Problem statement:
If an entry below holds a picture, leave the picture out and print the rest exactly.

-=-=-=-=-

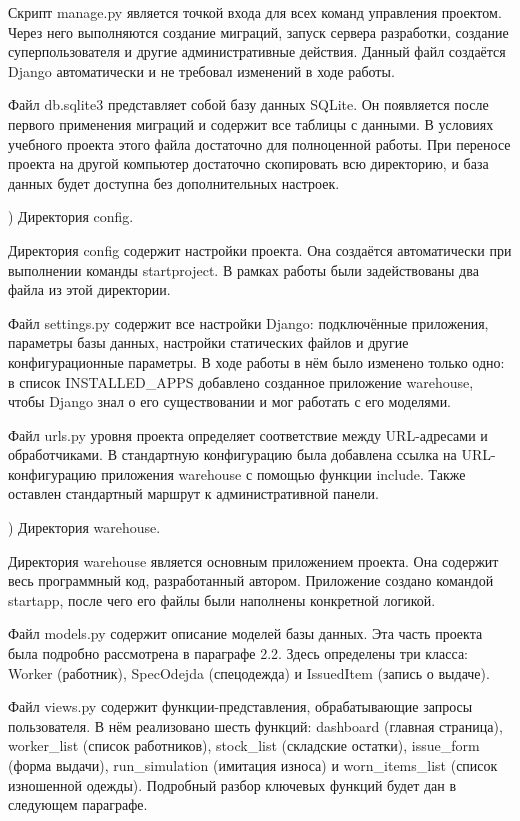 \documentclass[14pt,a4paper]{extreport}
\begin{document}
\begin{singlespacing}
Скрипт manage.py является точкой входа для всех команд управления проектом. Через него выполняются создание миграций, запуск сервера разработки, создание суперпользователя и другие административные действия. Данный файл создаётся Django автоматически и не требовал изменений в ходе работы.

Файл db.sqlite3 представляет собой базу данных SQLite. Он появляется после первого применения миграций и содержит все таблицы с данными. В условиях учебного проекта этого файла достаточно для полноценной работы. При переносе проекта на другой компьютер достаточно скопировать всю директорию, и база данных будет доступна без дополнительных настроек.

) Директория config.

Директория config содержит настройки проекта. Она создаётся автоматически при выполнении команды startproject. В рамках работы были задействованы два файла из этой директории.

Файл settings.py содержит все настройки Django: подключённые приложения, параметры базы данных, настройки статических файлов и другие конфигурационные параметры. В ходе работы в нём было изменено только одно: в список INSTALLED\_APPS добавлено созданное приложение warehouse, чтобы Django знал о его существовании и мог работать с его моделями.

Файл urls.py уровня проекта определяет соответствие между URL-адресами и обработчиками. В стандартную конфигурацию была добавлена ссылка на URL-конфигурацию приложения warehouse с помощью функции include. Также оставлен стандартный маршрут к административной панели.

) Директория warehouse.

Директория warehouse является основным приложением проекта. Она содержит весь программный код, разработанный автором. Приложение создано командой startapp, после чего его файлы были наполнены конкретной логикой.

Файл models.py содержит описание моделей базы данных. Эта часть проекта была подробно рассмотрена в параграфе 2.2. Здесь определены три класса: Worker (работник), SpecOdejda (спецодежда) и IssuedItem (запись о выдаче).

Файл views.py содержит функции-представления, обрабатывающие запросы пользователя. В нём реализовано шесть функций: dashboard (главная страница), worker\_list (список работников), stock\_list (складские остатки), issue\_form (форма выдачи), run\_simulation (имитация износа) и worn\_items\_list (список изношенной одежды). Подробный разбор ключевых функций будет дан в следующем параграфе.


\end{singlespacing}
\end{document}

-=-=-=-=-

Response:
 \documentclass[14pt,a4paper]{extreport}
\begin{document}
\begin{singlespacing}
Скрипт manage.py является точкой входа для всех команд управления проектом. Через него выполняются создание миграций, запуск сервера разработки, создание суперпользователя и другие административные действия. Данный файл создаётся Django автоматически и не требовал изменений в ходе работы.

Файл db.sqlite3 представляет собой базу данных SQLite. Он появляется после первого применения миграций и содержит все таблицы с данными. В условиях учебного проекта этого файла достаточно для полноценной работы. При переносе проекта на другой компьютер достаточно скопировать всю директорию, и база данных будет доступна без дополнительных настроек.

) Директория config.

Директория config содержит настройки проекта. Она создаётся автоматически при выполнении команды startproject. В рамках работы были задействованы два файла из этой директории.

Файл settings.py содержит все настройки Django: подключённые приложения, параметры базы данных, настройки статических файлов и другие конфигурационные параметры. В ходе работы в нём было изменено только одно: в список INSTALLED\_APPS добавлено созданное приложение warehouse, чтобы Django знал о его существовании и мог работать с его моделями.

Файл urls.py уровня проекта определяет соответствие между URL-адресами и обработчиками. В стандартную конфигурацию была добавлена ссылка на URL-конфигурацию приложения warehouse с помощью функции include. Также оставлен стандартный маршрут к административной панели.

) Директория warehouse.

Директория warehouse является основным приложением проекта. Она содержит весь программный код, разработанный автором. Приложение создано командой startapp, после чего его файлы были наполнены конкретной логикой.

Файл models.py содержит описание моделей базы данных. Эта часть проекта была подробно рассмотрена в параграфе 2.2. Здесь определены три класса: Worker (работник), SpecOdejda (спецодежда) и IssuedItem (запись о выдаче).

Файл views.py содержит функции-представления, обрабатывающие запросы пользователя. В нём реализовано шесть функций: dashboard (главная страница), worker\_list (список работников), stock\_list (складские остатки), issue\_form (форма выдачи), run\_simulation (имитация износа) и worn\_items\_list (список изношенной одежды). Подробный разбор ключевых функций будет дан в следующем параграфе.


\end{singlespacing}
\end{document}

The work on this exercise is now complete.